The search for the missing aircraft was begun from the spot it was last reported to be over the ocean between Malaysia and Vietnam. But they have also said search operations were ongoing in the Strait of Malacca. Scores of planes and aircraft have been scouring waters in both locations.
The country's air force chief, Gen. Rodzali Daud, released a statement denying remarks attributed to him in a local media report saying that military radar had managed to track the aircraft turning back from its original course, crossing the country and making it to the Malacca strait to the west of Malaysia. The Associated Press contacted a high-level military official, who confirmed the remarks.
Rodzali referred to a statement he said he made March 9 in which he said the air force has "not ruled out the possibility of an air turn back" and said search and rescue efforts had been expanded to the waters around Penang Island, in the northern section of the strait.
It is possible that the radar readings are not definitive or subject to interpretation, especially if a plane is malfunctioning.
"There is a possibility of an air turn back.
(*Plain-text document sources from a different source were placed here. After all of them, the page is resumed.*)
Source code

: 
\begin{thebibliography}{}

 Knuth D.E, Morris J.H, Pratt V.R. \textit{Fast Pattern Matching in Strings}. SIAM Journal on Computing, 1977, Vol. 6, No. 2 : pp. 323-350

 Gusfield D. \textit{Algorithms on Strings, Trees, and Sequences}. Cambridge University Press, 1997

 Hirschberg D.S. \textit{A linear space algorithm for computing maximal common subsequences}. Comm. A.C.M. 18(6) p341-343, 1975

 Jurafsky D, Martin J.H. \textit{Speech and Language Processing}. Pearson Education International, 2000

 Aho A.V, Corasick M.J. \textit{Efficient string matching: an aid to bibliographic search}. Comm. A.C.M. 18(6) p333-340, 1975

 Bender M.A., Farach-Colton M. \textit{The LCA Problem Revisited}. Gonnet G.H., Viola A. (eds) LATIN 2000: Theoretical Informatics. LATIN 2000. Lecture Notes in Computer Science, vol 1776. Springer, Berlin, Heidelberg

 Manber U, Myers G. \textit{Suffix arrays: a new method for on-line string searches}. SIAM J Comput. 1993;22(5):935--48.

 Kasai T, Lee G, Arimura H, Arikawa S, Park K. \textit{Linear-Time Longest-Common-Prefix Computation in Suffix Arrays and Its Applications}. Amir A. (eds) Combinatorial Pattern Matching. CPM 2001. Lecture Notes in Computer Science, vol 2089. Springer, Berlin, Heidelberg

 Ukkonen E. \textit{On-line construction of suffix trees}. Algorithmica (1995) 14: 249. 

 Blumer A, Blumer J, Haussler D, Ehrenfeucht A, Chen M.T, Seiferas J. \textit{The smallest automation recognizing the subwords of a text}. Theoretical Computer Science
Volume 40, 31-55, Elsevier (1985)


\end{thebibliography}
We are still investigating and looking at the radar readings," the country's civilian aviation chief Azharuddin Abdul Rahman said Wednesday.
The Strait of Malacca that separates Malaysia from Indonesia's Sumatra Island is some 400 kilometers (250 miles) from where the plane was last known to have made contact with ground control officials over the Gulf of Thailand at a height of 35,000 feet (almost 11,000 meters) early Saturday.
Adding to the confusion, Indonesia air force Col. Umar Fathur said the country had received official information from Malaysian authorities that the plane was above the South China Sea, about 10 nautical miles from Kota Bharu, Malaysia, when it turned back toward the strait and then disappeared. That would place its last confirmed position closer to Malaysia than has previously been publicly disclosed.
Fathur said Malaysian authorities have determined four blocks to be searched in the strait, which Indonesia was assisting in.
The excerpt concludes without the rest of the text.